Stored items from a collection

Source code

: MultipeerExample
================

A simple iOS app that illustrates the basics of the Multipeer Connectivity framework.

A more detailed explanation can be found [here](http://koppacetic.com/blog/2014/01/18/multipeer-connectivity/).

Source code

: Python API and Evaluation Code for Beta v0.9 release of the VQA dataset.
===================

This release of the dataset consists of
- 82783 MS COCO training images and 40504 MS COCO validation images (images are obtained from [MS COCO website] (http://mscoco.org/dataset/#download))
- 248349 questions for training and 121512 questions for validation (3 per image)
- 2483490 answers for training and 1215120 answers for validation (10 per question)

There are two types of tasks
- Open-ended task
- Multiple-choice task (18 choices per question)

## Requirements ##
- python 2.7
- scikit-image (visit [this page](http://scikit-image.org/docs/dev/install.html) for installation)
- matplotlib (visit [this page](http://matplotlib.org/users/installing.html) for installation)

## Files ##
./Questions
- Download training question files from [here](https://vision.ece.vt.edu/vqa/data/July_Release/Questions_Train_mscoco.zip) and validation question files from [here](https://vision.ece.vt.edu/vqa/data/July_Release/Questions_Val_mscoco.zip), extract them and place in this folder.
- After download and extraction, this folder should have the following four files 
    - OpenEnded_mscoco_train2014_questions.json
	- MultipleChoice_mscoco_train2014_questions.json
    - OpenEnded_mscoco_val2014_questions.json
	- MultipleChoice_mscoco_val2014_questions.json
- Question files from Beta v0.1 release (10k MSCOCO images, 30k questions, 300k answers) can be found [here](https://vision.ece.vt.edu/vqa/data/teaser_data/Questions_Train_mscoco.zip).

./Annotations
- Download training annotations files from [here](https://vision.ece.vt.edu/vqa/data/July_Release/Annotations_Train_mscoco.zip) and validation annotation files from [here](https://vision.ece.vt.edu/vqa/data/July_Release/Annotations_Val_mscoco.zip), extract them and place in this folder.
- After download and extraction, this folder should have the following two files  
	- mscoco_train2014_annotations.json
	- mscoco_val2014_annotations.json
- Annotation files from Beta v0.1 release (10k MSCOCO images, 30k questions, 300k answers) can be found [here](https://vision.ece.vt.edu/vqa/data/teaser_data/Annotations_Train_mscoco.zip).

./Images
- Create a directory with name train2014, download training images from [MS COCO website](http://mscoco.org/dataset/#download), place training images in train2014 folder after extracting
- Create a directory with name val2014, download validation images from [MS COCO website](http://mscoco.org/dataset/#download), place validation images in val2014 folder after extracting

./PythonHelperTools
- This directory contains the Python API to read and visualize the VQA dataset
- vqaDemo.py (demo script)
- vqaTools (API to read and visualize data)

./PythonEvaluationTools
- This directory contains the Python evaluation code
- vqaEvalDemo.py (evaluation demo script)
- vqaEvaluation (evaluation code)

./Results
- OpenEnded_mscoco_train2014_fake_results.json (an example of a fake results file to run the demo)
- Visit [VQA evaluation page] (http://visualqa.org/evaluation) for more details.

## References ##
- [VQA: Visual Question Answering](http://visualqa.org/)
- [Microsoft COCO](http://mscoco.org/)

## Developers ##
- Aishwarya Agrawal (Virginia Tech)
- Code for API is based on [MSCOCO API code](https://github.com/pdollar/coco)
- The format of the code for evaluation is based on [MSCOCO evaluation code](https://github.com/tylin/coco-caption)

• **EXERCISE DETAILS**
The records above are to be written out again word for word.

• **ANSWER TO THIS PROBLEM**
Source code

: MultipeerExample
================

A simple iOS app that illustrates the basics of the Multipeer Connectivity framework.

A more detailed explanation can be found [here](http://koppacetic.com/blog/2014/01/18/multipeer-connectivity/).

Source code

: Python API and Evaluation Code for Beta v0.9 release of the VQA dataset.
===================

This release of the dataset consists of
- 82783 MS COCO training images and 40504 MS COCO validation images (images are obtained from [MS COCO website] (http://mscoco.org/dataset/#download))
- 248349 questions for training and 121512 questions for validation (3 per image)
- 2483490 answers for training and 1215120 answers for validation (10 per question)

There are two types of tasks
- Open-ended task
- Multiple-choice task (18 choices per question)

## Requirements ##
- python 2.7
- scikit-image (visit [this page](http://scikit-image.org/docs/dev/install.html) for installation)
- matplotlib (visit [this page](http://matplotlib.org/users/installing.html) for installation)

## Files ##
./Questions
- Download training question files from [here](https://vision.ece.vt.edu/vqa/data/July_Release/Questions_Train_mscoco.zip) and validation question files from [here](https://vision.ece.vt.edu/vqa/data/July_Release/Questions_Val_mscoco.zip), extract them and place in this folder.
- After download and extraction, this folder should have the following four files 
    - OpenEnded_mscoco_train2014_questions.json
	- MultipleChoice_mscoco_train2014_questions.json
    - OpenEnded_mscoco_val2014_questions.json
	- MultipleChoice_mscoco_val2014_questions.json
- Question files from Beta v0.1 release (10k MSCOCO images, 30k questions, 300k answers) can be found [here](https://vision.ece.vt.edu/vqa/data/teaser_data/Questions_Train_mscoco.zip).

./Annotations
- Download training annotations files from [here](https://vision.ece.vt.edu/vqa/data/July_Release/Annotations_Train_mscoco.zip) and validation annotation files from [here](https://vision.ece.vt.edu/vqa/data/July_Release/Annotations_Val_mscoco.zip), extract them and place in this folder.
- After download and extraction, this folder should have the following two files  
	- mscoco_train2014_annotations.json
	- mscoco_val2014_annotations.json
- Annotation files from Beta v0.1 release (10k MSCOCO images, 30k questions, 300k answers) can be found [here](https://vision.ece.vt.edu/vqa/data/teaser_data/Annotations_Train_mscoco.zip).

./Images
- Create a directory with name train2014, download training images from [MS COCO website](http://mscoco.org/dataset/#download), place training images in train2014 folder after extracting
- Create a directory with name val2014, download validation images from [MS COCO website](http://mscoco.org/dataset/#download), place validation images in val2014 folder after extracting

./PythonHelperTools
- This directory contains the Python API to read and visualize the VQA dataset
- vqaDemo.py (demo script)
- vqaTools (API to read and visualize data)

./PythonEvaluationTools
- This directory contains the Python evaluation code
- vqaEvalDemo.py (evaluation demo script)
- vqaEvaluation (evaluation code)

./Results
- OpenEnded_mscoco_train2014_fake_results.json (an example of a fake results file to run the demo)
- Visit [VQA evaluation page] (http://visualqa.org/evaluation) for more details.

## References ##
- [VQA: Visual Question Answering](http://visualqa.org/)
- [Microsoft COCO](http://mscoco.org/)

## Developers ##
- Aishwarya Agrawal (Virginia Tech)
- Code for API is based on [MSCOCO API code](https://github.com/pdollar/coco)
- The format of the code for evaluation is based on [MSCOCO evaluation code](https://github.com/tylin/coco-caption)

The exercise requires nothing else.